Over de Franse geest wilden we bijvoorbeeld wel weten, hoe geldig de ‘Mythologieën’ van Roland Barthes nog zouden zijn, en of er interessante nieuwe poëzie wordt geschreven die niet of moeilijk tot Nederland doordringt.

Dit alles leverde een nummer op waarin Thijs Berman, jarenlang journalist in Frankrijk, de Mythologies op hun werkelijkheidsgehalte toetst; waarin de dichter Erik Lindner, die vijf jaar lang ontmoetingen tussen Nederlandse en Franse dichters organiseerde, in een Brief uit Marseille verslag doet van zijn ervaringen met Franse dichters en hun gedichten; waarin Pieter de Meijer de betekenis van Oulipo, en vooral Queneau en Perec, onderzoekt voor de Parijse ‘kluizenaar’ Italo Calvino. Daarbij past een gelegenheidsgedicht van Georges Perec voor het trouwfeest van Jacques Roubaud en enkele gedichten van Roubaud.

Jacq Vogelaar stelt de eigenaardige solist Pierre Albert Birot voor, met vertalingen van enkele avonturen van diens onstuitbare held Grabinoulor. Nicolaas Matsier introduceert Henri-Frédéric Amiel, met vertaalde fragmenten uit diens ‘omvangrijkste dagboek ter wereld’.

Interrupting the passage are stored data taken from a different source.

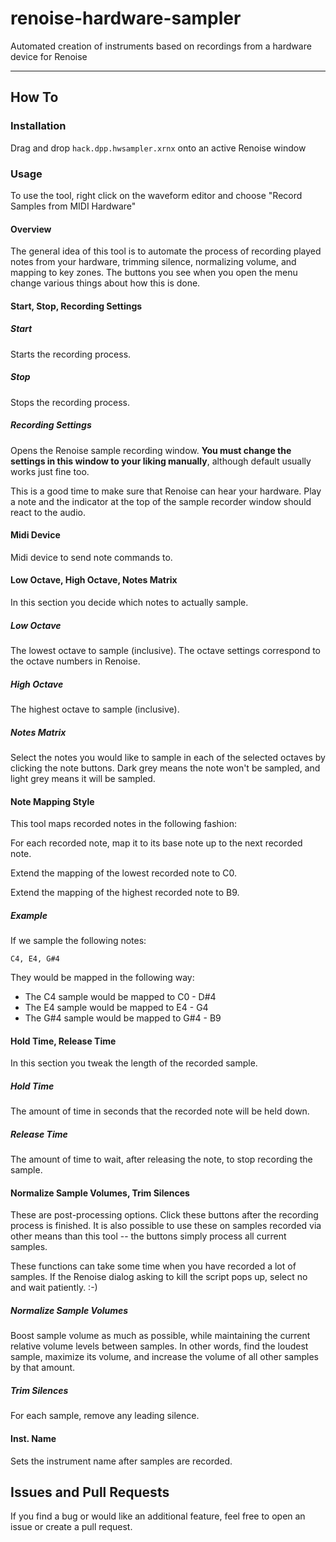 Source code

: # renoise-hardware-sampler
Automated creation of instruments based on recordings from a hardware device for Renoise

---

## How To

### Installation

Drag and drop `hack.dpp.hwsampler.xrnx` onto an active Renoise window

### Usage

To use the tool, right click on the waveform editor and choose "Record Samples from MIDI Hardware"

#### Overview

The general idea of this tool is to automate the process of recording played notes from your hardware, trimming silence, normalizing volume, and mapping to key zones. The buttons you see when you open the menu change various things about how this is done.

#### Start, Stop, Recording Settings

##### Start

Starts the recording process.

##### Stop

Stops the recording process.

##### Recording Settings

Opens the Renoise sample recording window. **You must change the settings in this window to your liking manually**, although default usually works just fine too.

This is a good time to make sure that Renoise can hear your hardware. Play a note and the indicator at the top of the sample recorder window should react to the audio.

#### Midi Device

Midi device to send note commands to.

#### Low Octave, High Octave, Notes Matrix

In this section you decide which notes to actually sample.

##### Low Octave

The lowest octave to sample (inclusive). The octave settings correspond to the octave numbers in Renoise.

##### High Octave

The highest octave to sample (inclusive).

##### Notes Matrix

Select the notes you would like to sample in each of the selected octaves by clicking the note buttons. Dark grey means the note won't be sampled, and light grey means it will be sampled.

#### Note Mapping Style

This tool maps recorded notes in the following fashion:

For each recorded note, map it to its base note up to the next recorded note.

Extend the mapping of the lowest recorded note to C0.

Extend the mapping of the highest recorded note to B9.

##### Example

If we sample the following notes:

```
C4, E4, G#4
```

They would be mapped in the following way:

* The C4 sample would be mapped to C0 - D#4
* The E4 sample would be mapped to E4 - G4
* The G#4 sample would be mapped to G#4 - B9

#### Hold Time, Release Time

In this section you tweak the length of the recorded sample.

##### Hold Time

The amount of time in seconds that the recorded note will be held down.

##### Release Time

The amount of time to wait, after releasing the note, to stop recording the sample.

#### Normalize Sample Volumes, Trim Silences

These are post-processing options. Click these buttons after the recording process is finished. It is also possible to use these on samples recorded via other means than this tool -- the buttons simply process all current samples.

These functions can take some time when you have recorded a lot of samples. If the Renoise dialog asking to kill the script pops up, select no and wait patiently. :-)

##### Normalize Sample Volumes

Boost sample volume as much as possible, while maintaining the current relative volume levels between samples. In other words, find the loudest sample, maximize its volume, and increase the volume of all other samples by that amount.

##### Trim Silences

For each sample, remove any leading silence.

#### Inst. Name

Sets the instrument name after samples are recorded.

## Issues and Pull Requests

If you find a bug or would like an additional feature, feel free to open an issue or create a pull request.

Verder vertaalden: Walter van der Star ‘filosofische sprookjes’ van Albert Lhermite; Piet Meeuse Korte teksten van Francis Ponge; Martin de Haan zeven gedichten van Raymond Queneau en weer een hoofdstuk uit Diderots Jacques le fataliste en Rokus Hofstede ‘God’ van Pascal Quignard.

Er is een typisch Franse traditie van denkers die zowel in de filosofie en de wetenschappen als in de kunsten en de literatuur thuis zijn, en die zich ook nog eens van diverse genres bedienen. Bachelard, Barthes en Foucault zijn bekende namen, een geestverwant is de filosoof Michel Serres, wiens werk hier gepresenteerd wordt met enkele fragmenten.

Buiten het Franse thema vervolgt Anneke Brassinga haar Leeskroniek, vertaalde Sylvia Marijnissen gedichten van de Taiwanese dichteres Hsia Yü en publiceren wij een verzameling uit op verzoek van Raster geschreven of vertaalde gedichten over eten.